The study demonstrates that grouping earthquakes by interseismic geodetic kinematics provides a reproducible way to delineate compressional and extensional regimes that align with independent observations. Within these objectively defined zones, b-values differ in the expected sense (higher in extension than compression), supporting the hypothesis that differential stress influences size distributions. However, the observed difference in Italy is modest, challenging previous reports of larger contrasts that likely resulted from mixed kinematics and undersampled, fragmented zonations. The strong Bayes Factor support for a two-zone model implies that b-value overdispersion across many small adjacent regions is largely stochastic, not necessarily reflecting real physical contrasts.
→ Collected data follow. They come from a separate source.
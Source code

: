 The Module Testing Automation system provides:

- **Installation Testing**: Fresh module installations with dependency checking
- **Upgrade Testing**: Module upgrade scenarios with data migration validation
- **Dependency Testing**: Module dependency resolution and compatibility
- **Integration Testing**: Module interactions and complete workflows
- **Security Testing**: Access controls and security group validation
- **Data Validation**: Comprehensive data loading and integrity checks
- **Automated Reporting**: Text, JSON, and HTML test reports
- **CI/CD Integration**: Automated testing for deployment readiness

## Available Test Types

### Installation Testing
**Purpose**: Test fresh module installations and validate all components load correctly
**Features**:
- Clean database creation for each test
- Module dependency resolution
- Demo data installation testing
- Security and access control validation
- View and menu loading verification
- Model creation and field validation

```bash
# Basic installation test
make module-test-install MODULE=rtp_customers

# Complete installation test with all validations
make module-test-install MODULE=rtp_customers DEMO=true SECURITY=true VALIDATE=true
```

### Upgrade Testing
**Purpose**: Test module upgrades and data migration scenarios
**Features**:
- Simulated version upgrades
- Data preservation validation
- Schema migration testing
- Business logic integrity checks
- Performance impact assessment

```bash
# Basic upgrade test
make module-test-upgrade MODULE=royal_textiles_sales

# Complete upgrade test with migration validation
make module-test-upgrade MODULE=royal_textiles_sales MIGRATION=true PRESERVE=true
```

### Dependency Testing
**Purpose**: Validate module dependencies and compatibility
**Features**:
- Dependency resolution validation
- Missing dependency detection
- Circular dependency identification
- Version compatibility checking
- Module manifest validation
This has direct implications for probabilistic seismic hazard analysis: adopting simpler, kinematically coherent zones can yield more stable b-values and reduce arbitrariness. While Italian results show modest contrasts, larger differences may occur in global settings where extension and compression include oceanic ridges and subduction zones.

By inverting GNSS velocities and stress orientations to derive 2D strain-rate tensors, the authors define extensional and compressional domains in Italy and show that b-values are significantly higher in extension than compression, but the differences are smaller than often reported. They validate the kinematic assignments with focal mechanisms and demonstrate, via Bayes Factor tests, that using two geodetically derived b-values better explains independent data than many small-zone b-values. The work argues that geodetic strain rates and stress directions provide independent, reproducible criteria for seismotectonic zoning, mitigating undersampling and arbitrariness and improving inputs to seismic hazard modeling. Future research could extend this framework to other regions with adequate geodetic coverage, incorporate explicit treatment of strike-slip regimes where data permit, and assess how inclusion of oceanic and subduction environments affects b-value contrasts.

• Data coverage limitations preclude robust analysis of offshore/deep strike-slip events in the Adriatic Sea; these may involve different physics and complex stress regimes.
• Calabria is excluded due to conflicting processes (forearc extension vs subduction compression) requiring explicit fault modeling to recover long-term kinematics.
• Analysis is restricted to shallow events (≤15 km) to avoid mixed regimes; while tested up to 25 km, deeper contributions are not fully explored.
• Completeness estimation, though carefully handled (STAI adjustment and visual diagnostics), remains subject to potential underestimation; results rely on adopting Mc=2.5 (and +1.0 during STAI).
• The approach assumes interseismic geodetic strain rates approximate earthquake kinematics; transient or local effects not captured by the model could introduce biases.
• Extensional domain excludes volcanic areas; results may not generalize to volcanic settings where b-values can be higher.